━━ SUPPLIED RECORDS

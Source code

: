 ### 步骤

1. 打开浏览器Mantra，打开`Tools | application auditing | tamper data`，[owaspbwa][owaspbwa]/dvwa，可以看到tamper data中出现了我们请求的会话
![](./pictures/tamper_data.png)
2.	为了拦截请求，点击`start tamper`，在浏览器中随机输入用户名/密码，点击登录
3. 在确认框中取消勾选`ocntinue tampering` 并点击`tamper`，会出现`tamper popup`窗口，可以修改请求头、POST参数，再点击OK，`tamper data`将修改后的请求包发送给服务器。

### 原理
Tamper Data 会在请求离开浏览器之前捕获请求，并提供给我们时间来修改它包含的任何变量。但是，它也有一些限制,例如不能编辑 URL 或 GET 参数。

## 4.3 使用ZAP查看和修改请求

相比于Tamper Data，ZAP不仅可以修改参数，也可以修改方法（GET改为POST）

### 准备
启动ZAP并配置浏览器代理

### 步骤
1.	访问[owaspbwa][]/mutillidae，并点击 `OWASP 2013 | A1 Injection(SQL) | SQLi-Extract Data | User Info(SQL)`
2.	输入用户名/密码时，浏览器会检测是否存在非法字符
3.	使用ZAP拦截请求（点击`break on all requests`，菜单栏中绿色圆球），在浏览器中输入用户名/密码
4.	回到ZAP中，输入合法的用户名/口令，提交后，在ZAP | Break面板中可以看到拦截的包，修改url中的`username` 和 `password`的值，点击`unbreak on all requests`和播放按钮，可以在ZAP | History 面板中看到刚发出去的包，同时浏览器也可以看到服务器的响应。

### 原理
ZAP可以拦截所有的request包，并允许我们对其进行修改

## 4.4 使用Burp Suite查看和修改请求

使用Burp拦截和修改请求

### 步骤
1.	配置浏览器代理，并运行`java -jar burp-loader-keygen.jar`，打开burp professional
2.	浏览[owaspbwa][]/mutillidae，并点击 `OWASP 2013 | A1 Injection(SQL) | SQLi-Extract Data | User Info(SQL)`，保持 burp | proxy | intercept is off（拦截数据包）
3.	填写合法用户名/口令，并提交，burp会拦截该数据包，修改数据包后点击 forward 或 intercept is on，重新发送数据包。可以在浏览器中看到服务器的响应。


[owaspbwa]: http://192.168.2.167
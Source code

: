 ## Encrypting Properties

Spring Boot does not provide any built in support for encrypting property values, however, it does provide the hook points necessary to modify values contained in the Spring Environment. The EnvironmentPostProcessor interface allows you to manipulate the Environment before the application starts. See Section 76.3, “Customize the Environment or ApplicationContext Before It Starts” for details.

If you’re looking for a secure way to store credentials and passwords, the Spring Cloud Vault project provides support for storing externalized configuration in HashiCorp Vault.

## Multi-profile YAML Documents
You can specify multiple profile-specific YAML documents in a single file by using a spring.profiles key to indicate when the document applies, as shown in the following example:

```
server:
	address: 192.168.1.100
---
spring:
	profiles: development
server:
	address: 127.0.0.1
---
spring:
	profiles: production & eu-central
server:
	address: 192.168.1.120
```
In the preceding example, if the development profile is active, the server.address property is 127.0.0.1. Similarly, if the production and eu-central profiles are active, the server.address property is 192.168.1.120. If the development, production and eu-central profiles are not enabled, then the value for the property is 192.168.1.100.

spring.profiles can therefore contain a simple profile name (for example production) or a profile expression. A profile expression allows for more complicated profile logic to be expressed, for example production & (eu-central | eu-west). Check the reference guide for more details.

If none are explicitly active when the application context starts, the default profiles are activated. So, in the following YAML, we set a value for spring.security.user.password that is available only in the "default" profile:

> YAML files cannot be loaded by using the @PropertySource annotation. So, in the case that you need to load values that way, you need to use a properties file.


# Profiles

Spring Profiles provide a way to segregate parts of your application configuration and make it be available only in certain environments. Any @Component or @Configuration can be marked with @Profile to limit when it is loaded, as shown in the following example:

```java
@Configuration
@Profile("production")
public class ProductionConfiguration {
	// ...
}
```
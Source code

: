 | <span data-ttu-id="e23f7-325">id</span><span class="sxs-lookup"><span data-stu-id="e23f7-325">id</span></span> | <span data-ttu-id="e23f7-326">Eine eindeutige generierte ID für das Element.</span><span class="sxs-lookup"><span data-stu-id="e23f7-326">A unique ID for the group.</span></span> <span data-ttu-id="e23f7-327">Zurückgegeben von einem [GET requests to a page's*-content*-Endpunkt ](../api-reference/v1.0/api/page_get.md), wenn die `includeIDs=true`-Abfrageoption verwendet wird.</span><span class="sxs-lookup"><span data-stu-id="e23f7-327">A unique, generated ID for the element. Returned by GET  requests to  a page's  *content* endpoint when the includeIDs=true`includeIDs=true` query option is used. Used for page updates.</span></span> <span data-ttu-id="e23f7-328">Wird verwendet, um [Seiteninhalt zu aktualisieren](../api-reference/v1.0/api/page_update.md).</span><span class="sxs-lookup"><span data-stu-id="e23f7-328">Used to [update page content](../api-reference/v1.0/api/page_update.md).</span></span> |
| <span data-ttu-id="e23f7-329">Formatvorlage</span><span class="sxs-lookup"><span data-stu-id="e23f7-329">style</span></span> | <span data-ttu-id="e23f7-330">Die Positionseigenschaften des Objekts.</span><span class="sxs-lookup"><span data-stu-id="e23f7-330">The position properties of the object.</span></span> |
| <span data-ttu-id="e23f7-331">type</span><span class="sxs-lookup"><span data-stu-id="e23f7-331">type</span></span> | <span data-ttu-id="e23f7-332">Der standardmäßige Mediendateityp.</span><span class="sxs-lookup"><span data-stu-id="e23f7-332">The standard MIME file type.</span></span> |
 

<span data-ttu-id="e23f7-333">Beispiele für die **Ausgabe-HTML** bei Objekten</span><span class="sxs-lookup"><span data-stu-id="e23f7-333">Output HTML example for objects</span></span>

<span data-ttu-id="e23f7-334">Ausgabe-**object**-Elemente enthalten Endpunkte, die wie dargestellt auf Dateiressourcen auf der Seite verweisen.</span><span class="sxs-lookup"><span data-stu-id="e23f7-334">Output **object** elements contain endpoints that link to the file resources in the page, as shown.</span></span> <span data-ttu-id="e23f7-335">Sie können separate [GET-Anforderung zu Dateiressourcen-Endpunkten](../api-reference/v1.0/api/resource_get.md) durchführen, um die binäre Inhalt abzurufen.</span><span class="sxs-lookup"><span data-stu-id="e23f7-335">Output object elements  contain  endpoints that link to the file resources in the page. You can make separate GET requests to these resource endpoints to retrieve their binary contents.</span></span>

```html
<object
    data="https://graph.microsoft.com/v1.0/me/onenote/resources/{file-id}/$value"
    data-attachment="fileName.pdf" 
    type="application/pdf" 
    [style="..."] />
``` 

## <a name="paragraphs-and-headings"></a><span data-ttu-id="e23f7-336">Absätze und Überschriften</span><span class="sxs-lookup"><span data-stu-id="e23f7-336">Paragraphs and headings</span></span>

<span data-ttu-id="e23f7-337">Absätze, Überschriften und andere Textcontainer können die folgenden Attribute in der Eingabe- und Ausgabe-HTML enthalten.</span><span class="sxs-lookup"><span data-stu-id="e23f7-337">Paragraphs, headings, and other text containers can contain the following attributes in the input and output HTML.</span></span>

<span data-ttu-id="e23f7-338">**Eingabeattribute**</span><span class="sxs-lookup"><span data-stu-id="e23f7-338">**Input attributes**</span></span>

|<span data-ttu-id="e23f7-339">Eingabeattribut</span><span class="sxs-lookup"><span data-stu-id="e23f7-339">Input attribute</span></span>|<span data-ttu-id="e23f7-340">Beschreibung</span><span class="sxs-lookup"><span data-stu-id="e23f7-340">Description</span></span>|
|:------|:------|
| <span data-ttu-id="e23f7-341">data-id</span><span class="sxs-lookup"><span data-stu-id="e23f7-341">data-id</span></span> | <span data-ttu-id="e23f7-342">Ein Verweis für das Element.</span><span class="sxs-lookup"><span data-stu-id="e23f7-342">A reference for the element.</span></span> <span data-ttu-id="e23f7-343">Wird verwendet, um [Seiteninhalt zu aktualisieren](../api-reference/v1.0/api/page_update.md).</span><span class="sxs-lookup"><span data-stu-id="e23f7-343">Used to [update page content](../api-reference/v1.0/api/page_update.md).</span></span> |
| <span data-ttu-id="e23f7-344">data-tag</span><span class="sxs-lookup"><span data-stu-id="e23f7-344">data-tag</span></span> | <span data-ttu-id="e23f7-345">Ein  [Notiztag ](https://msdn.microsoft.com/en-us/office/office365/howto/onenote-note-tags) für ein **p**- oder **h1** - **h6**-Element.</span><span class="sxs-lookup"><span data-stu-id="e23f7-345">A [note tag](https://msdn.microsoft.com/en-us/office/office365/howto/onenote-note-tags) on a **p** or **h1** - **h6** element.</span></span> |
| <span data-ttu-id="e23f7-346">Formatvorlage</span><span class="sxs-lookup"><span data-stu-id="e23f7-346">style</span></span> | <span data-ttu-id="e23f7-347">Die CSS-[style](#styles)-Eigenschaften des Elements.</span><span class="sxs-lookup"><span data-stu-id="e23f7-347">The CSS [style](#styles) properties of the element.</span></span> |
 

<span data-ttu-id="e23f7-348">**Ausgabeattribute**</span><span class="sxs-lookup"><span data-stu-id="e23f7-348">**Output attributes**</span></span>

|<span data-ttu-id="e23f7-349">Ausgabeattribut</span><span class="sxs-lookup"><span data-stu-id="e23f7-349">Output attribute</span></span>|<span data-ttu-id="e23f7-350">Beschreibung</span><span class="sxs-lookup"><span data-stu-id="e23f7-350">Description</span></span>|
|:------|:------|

━━━━

# [WHAT YOU ARE ASKED TO DO]
Show the lines of the listing above with "style".

# [COMPLETED EXERCISE]
| <span data-ttu-id="e23f7-329">Formatvorlage</span><span class="sxs-lookup"><span data-stu-id="e23f7-329">style</span></span> | <span data-ttu-id="e23f7-330">Die Positionseigenschaften des Objekts.</span><span class="sxs-lookup"><span data-stu-id="e23f7-330">The position properties of the object.</span></span> |
    [style="..."] />
| <span data-ttu-id="e23f7-346">Formatvorlage</span><span class="sxs-lookup"><span data-stu-id="e23f7-346">style</span></span> | <span data-ttu-id="e23f7-347">Die CSS-[style](#styles)-Eigenschaften des Elements.</span><span class="sxs-lookup"><span data-stu-id="e23f7-347">The CSS [style](#styles) properties of the element.</span></span> |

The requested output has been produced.